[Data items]
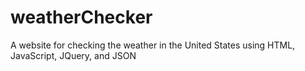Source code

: # weatherChecker
A website for checking the weather in the United States using HTML, JavaScript, JQuery, and JSON
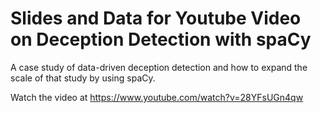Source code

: # Slides and Data for Youtube Video on Deception Detection with spaCy

A case study of data-driven deception detection and how to expand the scale of that study by using spaCy.

Watch the video at https://www.youtube.com/watch?v=28YFsUGn4qw
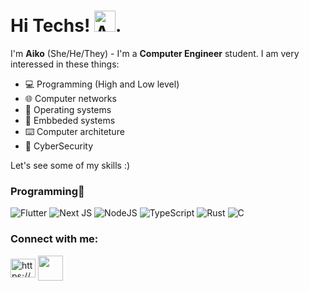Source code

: # Hi Techs! <img width="34" alt="Arch Linux" src="https://skillicons.dev/icons?i=arch"/>.
I'm <strong>Aiko</strong> (She/He/They) - I'm a <strong>Computer Engineer</strong> student. I am very interessed in these things: 
 - 💻 Programming (High and Low level)
 - 🌐 Computer networks 
 - 📱 Operating systems
 - 🤖 Embbeded systems
 - ⌨️ Computer architeture
 - 🔐 CyberSecurity 

Let's see some of my skills :)

### Programming📱
![Flutter](https://img.shields.io/badge/Flutter-%2302569B.svg?style=for-the-badge&logo=Flutter&logoColor=white)
![Next JS](https://img.shields.io/badge/Next-black?style=for-the-badge&logo=next.js&logoColor=white)
![NodeJS](https://img.shields.io/badge/node.js-6DA55F?style=for-the-badge&logo=node.js&logoColor=white)
![TypeScript](https://img.shields.io/badge/typescript-%23007ACC.svg?style=for-the-badge&logo=typescript&logoColor=white)
![Rust](https://img.shields.io/badge/rust-%23000000.svg?style=for-the-badge&logo=rust&logoColor=white)
![C](https://img.shields.io/badge/c-%2300599C.svg?style=for-the-badge&logo=c&logoColor=white)

### Connect with me:
<a href="https://linkedin.com/in/vaiko-dev" target="blank"><img align="center" src="https://raw.githubusercontent.com/rahuldkjain/github-profile-readme-generator/master/src/images/icons/Social/linked-in-alt.svg" alt="https://br.linkedin.com/in/aiko-dev" height="30" width="40" /></a>
<a href="https://roadmap.sh/u/aikosys" target="blank"><img align="center" src="https://avatars.githubusercontent.com/u/120650344?s=200&v=4" height="40" width="40" /></a>




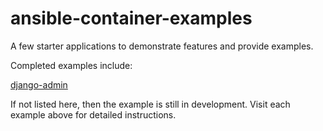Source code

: # ansible-container-examples

A few starter applications to demonstrate features and provide examples.

Completed examples include:

[django-admin](https://github.com/ansible/ansible-container-examples/tree/master/django-admin)

If not listed here, then the example is still in development. Visit each example above for detailed instructions.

* **WHAT THE EXERCISE ASKS**:
Leave out the pictures and retype every line above exactly.

* **YOUR RESPONSE**:
Source code

: # weatherChecker
A website for checking the weather in the United States using HTML, JavaScript, JQuery, and JSON
Source code

: # Slides and Data for Youtube Video on Deception Detection with spaCy

A case study of data-driven deception detection and how to expand the scale of that study by using spaCy.

Watch the video at https://www.youtube.com/watch?v=28YFsUGn4qw
Source code

: # Hi Techs! <img width="34" alt="Arch Linux" src="https://skillicons.dev/icons?i=arch"/>.
I'm <strong>Aiko</strong> (She/He/They) - I'm a <strong>Computer Engineer</strong> student. I am very interessed in these things: 
 - 💻 Programming (High and Low level)
 - 🌐 Computer networks 
 - 📱 Operating systems
 - 🤖 Embbeded systems
 - ⌨️ Computer architeture
 - 🔐 CyberSecurity 

Let's see some of my skills :)

### Programming📱
![Flutter](https://img.shields.io/badge/Flutter-%2302569B.svg?style=for-the-badge&logo=Flutter&logoColor=white)
![Next JS](https://img.shields.io/badge/Next-black?style=for-the-badge&logo=next.js&logoColor=white)
![NodeJS](https://img.shields.io/badge/node.js-6DA55F?style=for-the-badge&logo=node.js&logoColor=white)
![TypeScript](https://img.shields.io/badge/typescript-%23007ACC.svg?style=for-the-badge&logo=typescript&logoColor=white)
![Rust](https://img.shields.io/badge/rust-%23000000.svg?style=for-the-badge&logo=rust&logoColor=white)
![C](https://img.shields.io/badge/c-%2300599C.svg?style=for-the-badge&logo=c&logoColor=white)

### Connect with me:
<a href="https://linkedin.com/in/vaiko-dev" target="blank"><img align="center" src="https://raw.githubusercontent.com/rahuldkjain/github-profile-readme-generator/master/src/images/icons/Social/linked-in-alt.svg" alt="https://br.linkedin.com/in/aiko-dev" height="30" width="40" /></a>
<a href="https://roadmap.sh/u/aikosys" target="blank"><img align="center" src="https://avatars.githubusercontent.com/u/120650344?s=200&v=4" height="40" width="40" /></a>




Source code

: # ansible-container-examples

A few starter applications to demonstrate features and provide examples.

Completed examples include:

[django-admin](https://github.com/ansible/ansible-container-examples/tree/master/django-admin)

If not listed here, then the example is still in development. Visit each example above for detailed instructions.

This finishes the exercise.